┌──

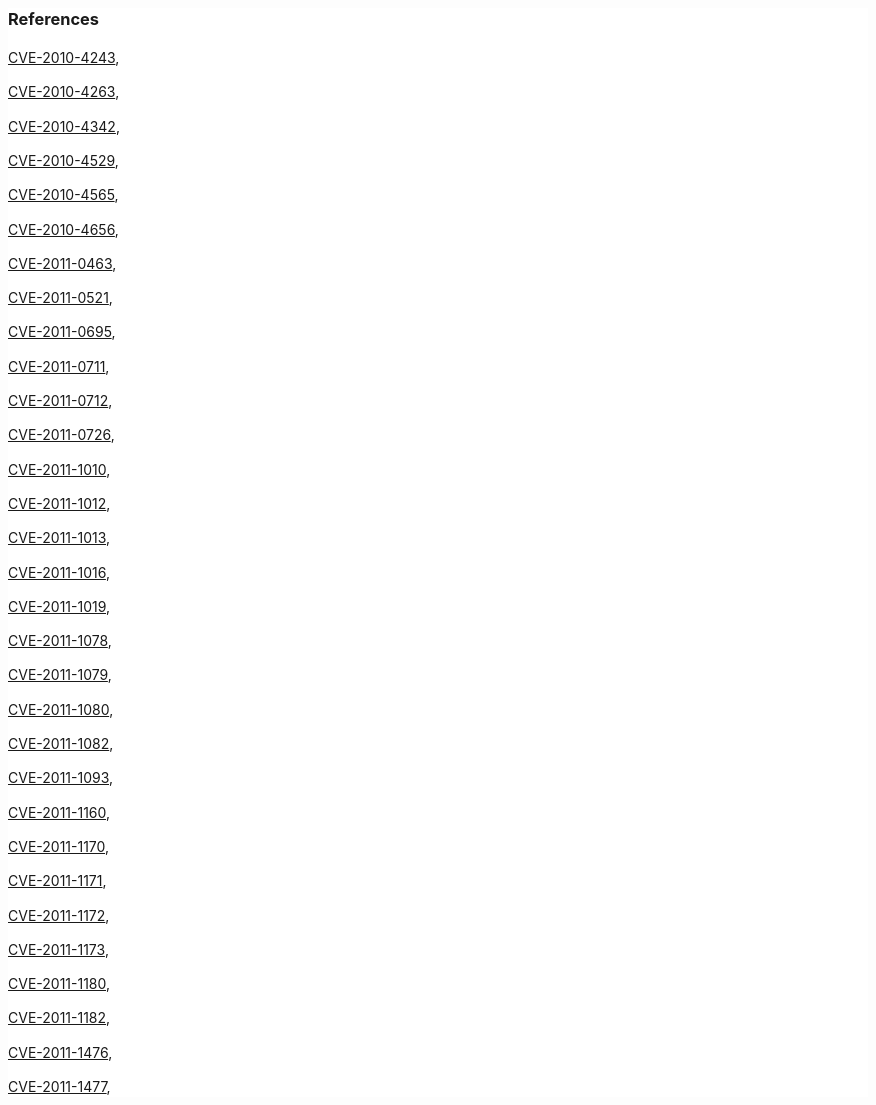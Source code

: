 ### References

 
 [CVE-2010-4243](http://people.ubuntu.com/~ubuntu-security/cve/CVE-2010-4243), 

 [CVE-2010-4263](http://people.ubuntu.com/~ubuntu-security/cve/CVE-2010-4263), 

 [CVE-2010-4342](http://people.ubuntu.com/~ubuntu-security/cve/CVE-2010-4342), 

 [CVE-2010-4529](http://people.ubuntu.com/~ubuntu-security/cve/CVE-2010-4529), 

 [CVE-2010-4565](http://people.ubuntu.com/~ubuntu-security/cve/CVE-2010-4565), 

 [CVE-2010-4656](http://people.ubuntu.com/~ubuntu-security/cve/CVE-2010-4656), 

 [CVE-2011-0463](http://people.ubuntu.com/~ubuntu-security/cve/CVE-2011-0463), 

 [CVE-2011-0521](http://people.ubuntu.com/~ubuntu-security/cve/CVE-2011-0521), 

 [CVE-2011-0695](http://people.ubuntu.com/~ubuntu-security/cve/CVE-2011-0695), 

 [CVE-2011-0711](http://people.ubuntu.com/~ubuntu-security/cve/CVE-2011-0711), 

 [CVE-2011-0712](http://people.ubuntu.com/~ubuntu-security/cve/CVE-2011-0712), 

 [CVE-2011-0726](http://people.ubuntu.com/~ubuntu-security/cve/CVE-2011-0726), 

 [CVE-2011-1010](http://people.ubuntu.com/~ubuntu-security/cve/CVE-2011-1010), 

 [CVE-2011-1012](http://people.ubuntu.com/~ubuntu-security/cve/CVE-2011-1012), 

 [CVE-2011-1013](http://people.ubuntu.com/~ubuntu-security/cve/CVE-2011-1013), 

 [CVE-2011-1016](http://people.ubuntu.com/~ubuntu-security/cve/CVE-2011-1016), 

 [CVE-2011-1019](http://people.ubuntu.com/~ubuntu-security/cve/CVE-2011-1019), 

 [CVE-2011-1078](http://people.ubuntu.com/~ubuntu-security/cve/CVE-2011-1078), 

 [CVE-2011-1079](http://people.ubuntu.com/~ubuntu-security/cve/CVE-2011-1079), 

 [CVE-2011-1080](http://people.ubuntu.com/~ubuntu-security/cve/CVE-2011-1080), 

 [CVE-2011-1082](http://people.ubuntu.com/~ubuntu-security/cve/CVE-2011-1082), 

 [CVE-2011-1093](http://people.ubuntu.com/~ubuntu-security/cve/CVE-2011-1093), 

 [CVE-2011-1160](http://people.ubuntu.com/~ubuntu-security/cve/CVE-2011-1160), 

 [CVE-2011-1170](http://people.ubuntu.com/~ubuntu-security/cve/CVE-2011-1170), 

 [CVE-2011-1171](http://people.ubuntu.com/~ubuntu-security/cve/CVE-2011-1171), 

 [CVE-2011-1172](http://people.ubuntu.com/~ubuntu-security/cve/CVE-2011-1172), 

 [CVE-2011-1173](http://people.ubuntu.com/~ubuntu-security/cve/CVE-2011-1173), 

 [CVE-2011-1180](http://people.ubuntu.com/~ubuntu-security/cve/CVE-2011-1180), 

 [CVE-2011-1182](http://people.ubuntu.com/~ubuntu-security/cve/CVE-2011-1182), 

 [CVE-2011-1476](http://people.ubuntu.com/~ubuntu-security/cve/CVE-2011-1476), 

 [CVE-2011-1477](http://people.ubuntu.com/~ubuntu-security/cve/CVE-2011-1477),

└──

> **Task objective**
Would you reproduce the records exactly as they stand, but without the pictures?

> **Solution for this task**
Source code

: ### References

 
 [CVE-2010-4243](http://people.ubuntu.com/~ubuntu-security/cve/CVE-2010-4243), 

 [CVE-2010-4263](http://people.ubuntu.com/~ubuntu-security/cve/CVE-2010-4263), 

 [CVE-2010-4342](http://people.ubuntu.com/~ubuntu-security/cve/CVE-2010-4342), 

 [CVE-2010-4529](http://people.ubuntu.com/~ubuntu-security/cve/CVE-2010-4529), 

 [CVE-2010-4565](http://people.ubuntu.com/~ubuntu-security/cve/CVE-2010-4565), 

 [CVE-2010-4656](http://people.ubuntu.com/~ubuntu-security/cve/CVE-2010-4656), 

 [CVE-2011-0463](http://people.ubuntu.com/~ubuntu-security/cve/CVE-2011-0463), 

 [CVE-2011-0521](http://people.ubuntu.com/~ubuntu-security/cve/CVE-2011-0521), 

 [CVE-2011-0695](http://people.ubuntu.com/~ubuntu-security/cve/CVE-2011-0695), 

 [CVE-2011-0711](http://people.ubuntu.com/~ubuntu-security/cve/CVE-2011-0711), 

 [CVE-2011-0712](http://people.ubuntu.com/~ubuntu-security/cve/CVE-2011-0712), 

 [CVE-2011-0726](http://people.ubuntu.com/~ubuntu-security/cve/CVE-2011-0726), 

 [CVE-2011-1010](http://people.ubuntu.com/~ubuntu-security/cve/CVE-2011-1010), 

 [CVE-2011-1012](http://people.ubuntu.com/~ubuntu-security/cve/CVE-2011-1012), 

 [CVE-2011-1013](http://people.ubuntu.com/~ubuntu-security/cve/CVE-2011-1013), 

 [CVE-2011-1016](http://people.ubuntu.com/~ubuntu-security/cve/CVE-2011-1016), 

 [CVE-2011-1019](http://people.ubuntu.com/~ubuntu-security/cve/CVE-2011-1019), 

 [CVE-2011-1078](http://people.ubuntu.com/~ubuntu-security/cve/CVE-2011-1078), 

 [CVE-2011-1079](http://people.ubuntu.com/~ubuntu-security/cve/CVE-2011-1079), 

 [CVE-2011-1080](http://people.ubuntu.com/~ubuntu-security/cve/CVE-2011-1080), 

 [CVE-2011-1082](http://people.ubuntu.com/~ubuntu-security/cve/CVE-2011-1082), 

 [CVE-2011-1093](http://people.ubuntu.com/~ubuntu-security/cve/CVE-2011-1093), 

 [CVE-2011-1160](http://people.ubuntu.com/~ubuntu-security/cve/CVE-2011-1160), 

 [CVE-2011-1170](http://people.ubuntu.com/~ubuntu-security/cve/CVE-2011-1170), 

 [CVE-2011-1171](http://people.ubuntu.com/~ubuntu-security/cve/CVE-2011-1171), 

 [CVE-2011-1172](http://people.ubuntu.com/~ubuntu-security/cve/CVE-2011-1172), 

 [CVE-2011-1173](http://people.ubuntu.com/~ubuntu-security/cve/CVE-2011-1173), 

 [CVE-2011-1180](http://people.ubuntu.com/~ubuntu-security/cve/CVE-2011-1180), 

 [CVE-2011-1182](http://people.ubuntu.com/~ubuntu-security/cve/CVE-2011-1182), 

 [CVE-2011-1476](http://people.ubuntu.com/~ubuntu-security/cve/CVE-2011-1476), 

 [CVE-2011-1477](http://people.ubuntu.com/~ubuntu-security/cve/CVE-2011-1477),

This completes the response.